Fotka jakoś mało apetyczna, bo za oknem szaro i buro a do tego budyń też nie wyszedł jasny, bo dodałam cukier waniliowy, który od ilości zmielonej wanilii mocno zmienia kolor na ciemniejszy
Składniki:
Ciasto:
* 500 g mąki (użyłam tortową)
* 4-5 łyżek cukru pudru (można dać więcej, ale ja wolę mniej słodkie ciasta)
* 150 g margaryny
* 2 jajka
* 3 łyżki miodu
* 1 łyżeczka z małym czubkiem sody
Masa orzechowa na ciasto:
* 250 g posiekanych orzechów włoskich
* 100 g cukru (dałam 3 łyżki cukru trzcinowego)
* 100 g masła
* 2-3 łyżki miodu
Masa budyniowa:
* 1/2 szklanki cukru
* 3 żółtka
* 1 opakowanie budyniu waniliowego (takie na pół litra mleka)
* 2 łyżki maizeny
* 600 ml mleka
* 200 g masła
* cukier waniliowy
Sposób przygotowania:
Zarobić ciasto ze wszystkich składników.
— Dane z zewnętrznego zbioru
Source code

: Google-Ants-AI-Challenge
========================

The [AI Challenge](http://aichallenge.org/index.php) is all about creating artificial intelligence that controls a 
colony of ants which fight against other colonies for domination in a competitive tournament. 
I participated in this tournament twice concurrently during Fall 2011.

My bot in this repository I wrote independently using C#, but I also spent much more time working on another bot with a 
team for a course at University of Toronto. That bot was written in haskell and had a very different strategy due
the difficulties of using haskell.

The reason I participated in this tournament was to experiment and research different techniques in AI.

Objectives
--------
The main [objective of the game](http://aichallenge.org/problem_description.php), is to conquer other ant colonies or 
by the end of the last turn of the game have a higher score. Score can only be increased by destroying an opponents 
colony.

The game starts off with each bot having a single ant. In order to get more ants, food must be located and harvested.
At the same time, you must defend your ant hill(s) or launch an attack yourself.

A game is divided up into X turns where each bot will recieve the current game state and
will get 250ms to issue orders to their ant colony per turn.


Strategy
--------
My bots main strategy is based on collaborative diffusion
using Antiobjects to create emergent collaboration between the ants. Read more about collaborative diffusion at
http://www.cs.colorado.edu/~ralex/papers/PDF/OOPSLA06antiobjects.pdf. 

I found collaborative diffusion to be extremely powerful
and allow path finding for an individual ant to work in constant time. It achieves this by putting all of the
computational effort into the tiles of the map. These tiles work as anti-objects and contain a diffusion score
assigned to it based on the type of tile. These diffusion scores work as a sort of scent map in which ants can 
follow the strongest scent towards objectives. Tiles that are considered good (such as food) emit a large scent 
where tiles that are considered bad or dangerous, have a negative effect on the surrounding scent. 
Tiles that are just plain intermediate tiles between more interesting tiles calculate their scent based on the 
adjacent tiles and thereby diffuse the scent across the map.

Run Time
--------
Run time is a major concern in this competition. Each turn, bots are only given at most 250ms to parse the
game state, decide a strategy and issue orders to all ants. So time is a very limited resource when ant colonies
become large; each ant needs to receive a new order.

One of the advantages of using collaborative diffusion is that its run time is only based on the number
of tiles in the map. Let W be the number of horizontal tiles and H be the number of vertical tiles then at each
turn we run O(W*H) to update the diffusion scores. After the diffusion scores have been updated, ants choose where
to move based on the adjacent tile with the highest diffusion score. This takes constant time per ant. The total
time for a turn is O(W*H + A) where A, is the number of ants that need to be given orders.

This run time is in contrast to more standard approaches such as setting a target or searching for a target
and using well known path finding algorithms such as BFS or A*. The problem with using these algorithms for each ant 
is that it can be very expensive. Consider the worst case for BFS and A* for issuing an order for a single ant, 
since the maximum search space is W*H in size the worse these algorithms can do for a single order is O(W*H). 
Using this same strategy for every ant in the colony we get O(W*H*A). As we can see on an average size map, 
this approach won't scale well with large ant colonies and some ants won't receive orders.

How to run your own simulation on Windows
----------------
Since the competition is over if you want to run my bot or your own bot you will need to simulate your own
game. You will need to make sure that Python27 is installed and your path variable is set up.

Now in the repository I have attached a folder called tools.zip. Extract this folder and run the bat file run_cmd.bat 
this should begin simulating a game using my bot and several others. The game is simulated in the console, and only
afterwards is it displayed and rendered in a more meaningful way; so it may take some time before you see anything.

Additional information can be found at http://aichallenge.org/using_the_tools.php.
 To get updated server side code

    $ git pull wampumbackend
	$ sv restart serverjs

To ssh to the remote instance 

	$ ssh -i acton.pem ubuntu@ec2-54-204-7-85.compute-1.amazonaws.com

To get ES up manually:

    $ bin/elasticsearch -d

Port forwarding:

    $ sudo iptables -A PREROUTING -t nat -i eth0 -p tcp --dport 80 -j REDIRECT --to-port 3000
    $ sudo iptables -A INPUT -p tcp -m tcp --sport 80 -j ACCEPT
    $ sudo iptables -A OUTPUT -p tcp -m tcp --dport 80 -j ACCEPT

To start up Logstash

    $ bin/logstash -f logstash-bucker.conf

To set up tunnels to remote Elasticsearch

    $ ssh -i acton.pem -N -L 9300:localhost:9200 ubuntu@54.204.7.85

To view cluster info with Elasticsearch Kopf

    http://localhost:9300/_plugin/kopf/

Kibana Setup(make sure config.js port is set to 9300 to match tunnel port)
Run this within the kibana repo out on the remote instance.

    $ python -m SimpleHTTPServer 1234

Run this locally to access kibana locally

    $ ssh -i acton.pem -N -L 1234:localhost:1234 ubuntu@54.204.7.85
Najwygodniej w malakserze. Podzielić na trzy równe części. Każdą z części rozwałkować na rozmiar dna formy (u mnie 24x28, ale można robić w formie 24x36, tylko wtedy trzeba trochę więcej masy budyniowej ugotować). Dwie części upiec w temperaturze 170 stopni - termoobieg. Trzecią część pieczemy po wyłożeniu na ciasto masy orzechowej.
Na masę orzechową należy w rondelku rozpuścić masło, cukier i miód. Dodać orzechy i całość smażyć ok. 5 minut a następnie gorącą wylać i rozprowadzić równą warstwą na cieście.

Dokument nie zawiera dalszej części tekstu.